Saturday, February 02, 2008

What are programming languages for?

Somewhat to my dismay, a usenet post that I wrote six years ago has suddenly been getting a lot more attention than it deserves. But since it seems to have generated so much interest I decided to write a followup to clarify some of the confusion that the original post generated.

I was struggling with how to organize that followup when I serendipitously saw that Paul Graham had posted a refutation of my criticisms of Arc. I must say that, given the volume of discussion about Arc, that Paul chose my particular criticism as worthy of refutation really made my day. And reading Paul's posting, as so often happens, helped some of my own ideas gel.

The title of this post is taken from a 1989 paper by Phil Agre and David Chapman entitled What are Plans For? Unfortunately, that paper seems to have fallen into obscurity, but it had an enormous influence on me at the time. The paper questioned the then-canonical view that plans are essentially programs to be executed more or less open-loop by a not-very-interesting (from an academic point of view) execution engine. It proposed an alternate point of view that plans should be considered as generalized information resources for a complex (and therefore academically interesting) execution engine. That led to a number of researchers (myself included) more or less contemporaneously putting this idea into practice, which was widely regarded at the time as considerable progress.

The point of this story is that sometimes the best way to make progress is not to just dig in and work, but to step back and question fundamental assumptions. In this case, I think it's worthwhile asking the question: what are programming languages for? Because there are a lot of tacit (and some explicit) answers to that question that I think are actually constraining progress.

The question is not often asked because the answer at first blush seems to be obvious: programming languages are for writing programs. (Duh!) And so the obvious metric for evaluating the quality of a programming language is: how easy does it make the job of writing programs? On this view, Paul's foundational assertion seems entirely reasonable:

I used what might seem a rather mundane test: I worked on things that would make programs shorter. Why would I do that? Because making programs short is what high level languages are for. It may not be 100% accurate to say the power of a programming language is in inverse proportion to the length of programs written in it, but it's damned close.

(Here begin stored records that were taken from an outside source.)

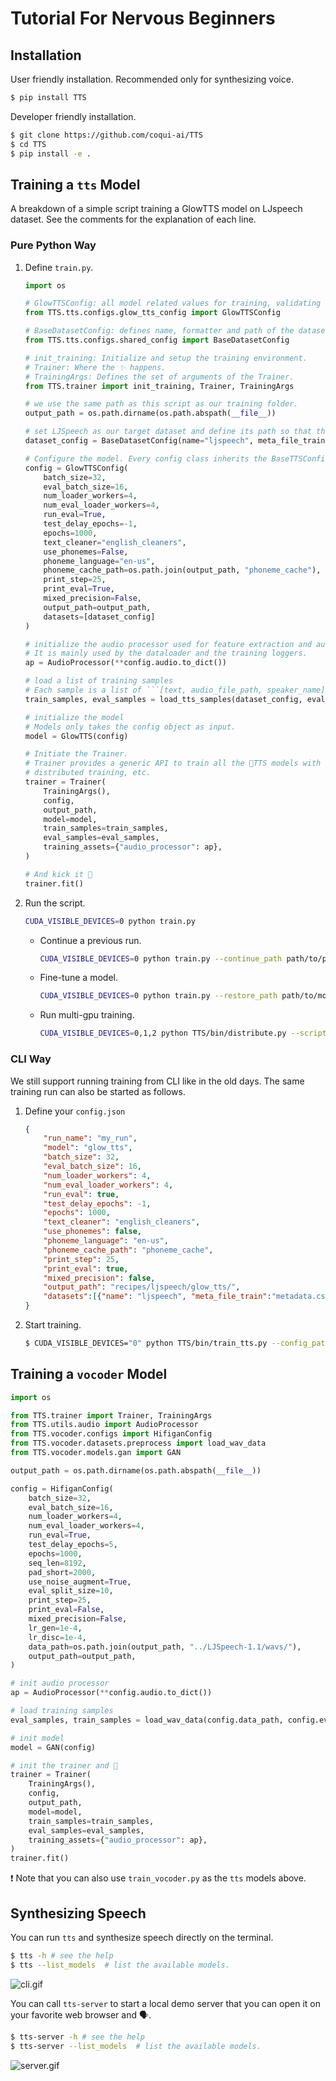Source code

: # Tutorial For Nervous Beginners

## Installation

User friendly installation. Recommended only for synthesizing voice.

```bash
$ pip install TTS
```

Developer friendly installation.

```bash
$ git clone https://github.com/coqui-ai/TTS
$ cd TTS
$ pip install -e .
```

## Training a `tts` Model

A breakdown of a simple script training a GlowTTS model on LJspeech dataset. See the comments for the explanation of
each line.

### Pure Python Way

1. Define `train.py`.

    ```python
    import os

    # GlowTTSConfig: all model related values for training, validating and testing.
    from TTS.tts.configs.glow_tts_config import GlowTTSConfig

    # BaseDatasetConfig: defines name, formatter and path of the dataset.
    from TTS.tts.configs.shared_config import BaseDatasetConfig

    # init_training: Initialize and setup the training environment.
    # Trainer: Where the ✨️ happens.
    # TrainingArgs: Defines the set of arguments of the Trainer.
    from TTS.trainer import init_training, Trainer, TrainingArgs

    # we use the same path as this script as our training folder.
    output_path = os.path.dirname(os.path.abspath(__file__))

    # set LJSpeech as our target dataset and define its path so that the Trainer knows what data formatter it needs.
    dataset_config = BaseDatasetConfig(name="ljspeech", meta_file_train="metadata.csv", path=os.path.join(output_path, "../LJSpeech-1.1/"))

    # Configure the model. Every config class inherits the BaseTTSConfig to have all the fields defined for the Trainer.
    config = GlowTTSConfig(
        batch_size=32,
        eval_batch_size=16,
        num_loader_workers=4,
        num_eval_loader_workers=4,
        run_eval=True,
        test_delay_epochs=-1,
        epochs=1000,
        text_cleaner="english_cleaners",
        use_phonemes=False,
        phoneme_language="en-us",
        phoneme_cache_path=os.path.join(output_path, "phoneme_cache"),
        print_step=25,
        print_eval=True,
        mixed_precision=False,
        output_path=output_path,
        datasets=[dataset_config]
    )

    # initialize the audio processor used for feature extraction and audio I/O.
    # It is mainly used by the dataloader and the training loggers.
    ap = AudioProcessor(**config.audio.to_dict())

    # load a list of training samples
    # Each sample is a list of ```[text, audio_file_path, speaker_name]```
    train_samples, eval_samples = load_tts_samples(dataset_config, eval_split=True)

    # initialize the model
    # Models only takes the config object as input.
    model = GlowTTS(config)

    # Initiate the Trainer.
    # Trainer provides a generic API to train all the 🐸TTS models with all its perks like mixed-precision training,
    # distributed training, etc.
    trainer = Trainer(
        TrainingArgs(),
        config,
        output_path,
        model=model,
        train_samples=train_samples,
        eval_samples=eval_samples,
        training_assets={"audio_processor": ap},
    )

    # And kick it 🚀
    trainer.fit()
    ```

2. Run the script.

    ```bash
    CUDA_VISIBLE_DEVICES=0 python train.py
    ```

    - Continue a previous run.

        ```bash
        CUDA_VISIBLE_DEVICES=0 python train.py --continue_path path/to/previous/run/folder/
        ```

    - Fine-tune a model.

        ```bash
        CUDA_VISIBLE_DEVICES=0 python train.py --restore_path path/to/model/checkpoint.pth.tar
        ```

    - Run multi-gpu training.

        ```bash
        CUDA_VISIBLE_DEVICES=0,1,2 python TTS/bin/distribute.py --script train.py
        ```

### CLI Way

We still support running training from CLI like in the old days. The same training run can also be started as follows.

1. Define your `config.json`

    ```json
    {
        "run_name": "my_run",
        "model": "glow_tts",
        "batch_size": 32,
        "eval_batch_size": 16,
        "num_loader_workers": 4,
        "num_eval_loader_workers": 4,
        "run_eval": true,
        "test_delay_epochs": -1,
        "epochs": 1000,
        "text_cleaner": "english_cleaners",
        "use_phonemes": false,
        "phoneme_language": "en-us",
        "phoneme_cache_path": "phoneme_cache",
        "print_step": 25,
        "print_eval": true,
        "mixed_precision": false,
        "output_path": "recipes/ljspeech/glow_tts/",
        "datasets":[{"name": "ljspeech", "meta_file_train":"metadata.csv", "path": "recipes/ljspeech/LJSpeech-1.1/"}]
    }
    ```

2. Start training.
    ```bash
    $ CUDA_VISIBLE_DEVICES="0" python TTS/bin/train_tts.py --config_path config.json
    ```

## Training a `vocoder` Model

```python
import os

from TTS.trainer import Trainer, TrainingArgs
from TTS.utils.audio import AudioProcessor
from TTS.vocoder.configs import HifiganConfig
from TTS.vocoder.datasets.preprocess import load_wav_data
from TTS.vocoder.models.gan import GAN

output_path = os.path.dirname(os.path.abspath(__file__))

config = HifiganConfig(
    batch_size=32,
    eval_batch_size=16,
    num_loader_workers=4,
    num_eval_loader_workers=4,
    run_eval=True,
    test_delay_epochs=5,
    epochs=1000,
    seq_len=8192,
    pad_short=2000,
    use_noise_augment=True,
    eval_split_size=10,
    print_step=25,
    print_eval=False,
    mixed_precision=False,
    lr_gen=1e-4,
    lr_disc=1e-4,
    data_path=os.path.join(output_path, "../LJSpeech-1.1/wavs/"),
    output_path=output_path,
)

# init audio processor
ap = AudioProcessor(**config.audio.to_dict())

# load training samples
eval_samples, train_samples = load_wav_data(config.data_path, config.eval_split_size)

# init model
model = GAN(config)

# init the trainer and 🚀
trainer = Trainer(
    TrainingArgs(),
    config,
    output_path,
    model=model,
    train_samples=train_samples,
    eval_samples=eval_samples,
    training_assets={"audio_processor": ap},
)
trainer.fit()
```

❗️ Note that you can also use ```train_vocoder.py``` as the ```tts``` models above.

## Synthesizing Speech

You can run `tts` and synthesize speech directly on the terminal.

```bash
$ tts -h # see the help
$ tts --list_models  # list the available models.
```

![cli.gif](https://github.com/coqui-ai/TTS/raw/main/images/tts_cli.gif)


You can call `tts-server` to start a local demo server that you can open it on
your favorite web browser and 🗣️.

```bash
$ tts-server -h # see the help
$ tts-server --list_models  # list the available models.
```
![server.gif](https://github.com/coqui-ai/TTS/raw/main/images/demo_server.gif)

If you accept this premise, then Paul's approach of building a language by starting with Lisp and essentially Huffman-coding it makes perfect sense. If shorter-is-better, then getting rid of the odd extraneous paren can be a big win.

The reason Paul and I disagree is not that I question his reasoning, but that I question his premise. Shorter is certainly better all else being equal, but all else is not equal. I submit that there are (or at least ought to be) far more important considerations than brevity for a programming language, especially a programming language designed, as Arc is, for exploratory programming.

One indication that Paul's premise is wrong is to push it to its logical conclusion. For concise programs it's really hard to beat APL. But the drawback to APL is so immediately evident that the mere mention of the language is usually enough to refute the extreme version of the short-is-better argument: APL programs are completely inscrutable, and hence unmaintainable. And so conciseness has to be balanced at least to some extent with legibility. Paul subscribes to Abelson and Sussman's admonition that "Programs should be written for people to read, and only incidentally for machines to execute." In fact, Paul believes this so strongly that he thinks that the code should serve as the program's specification. (Can't find the citation at the moment.)

So there's this very delicate balance to be struck between brevity and legibility, and no possible principle for how to strike it because these are incommensurate quantities. Is it really better to shrink SETF down to one character (=) and DEFINE and DEFMACRO down to 3 each (DEF and MAC) than the other way around? For that matter, why have DEF at all? Why not just use = to define everything?

There's an even more fundamental problem here, and that is that legibility is a function of a person's knowledge state. Most people find APL code inscrutable, but not APL programmers. Text from *any* language, programming or otherwise, is inscrutable until you know the language. So even if you could somehow come up with a way to measure the benefits in legibility of the costs of making a program longer, where the local maximum was would depend on who was doing the reading. Not only that, but it would change over time as the reader got more proficient. (Or less. There was a time in my life when I knew how to solve partial differential equations, but I look back at my old homework and it looks like gobbledygook. And yet it's in my handwriting. Gives you some idea of how old I am. We actually wrote things with our hands when I was in school.)

There's another problem with the shorter-is-better premise, which is that the brevity of a program is much more dependent on the available libraries than on the structure of the language. If what you want to do is part of an available library then the code you have to write can be very short indeed, even if you're writing in Cobol (which is notoriously wordy). Contrariwise, a web server in APL would probably be an awful lot of work, notwithstanding that the language is the very caricature of concision.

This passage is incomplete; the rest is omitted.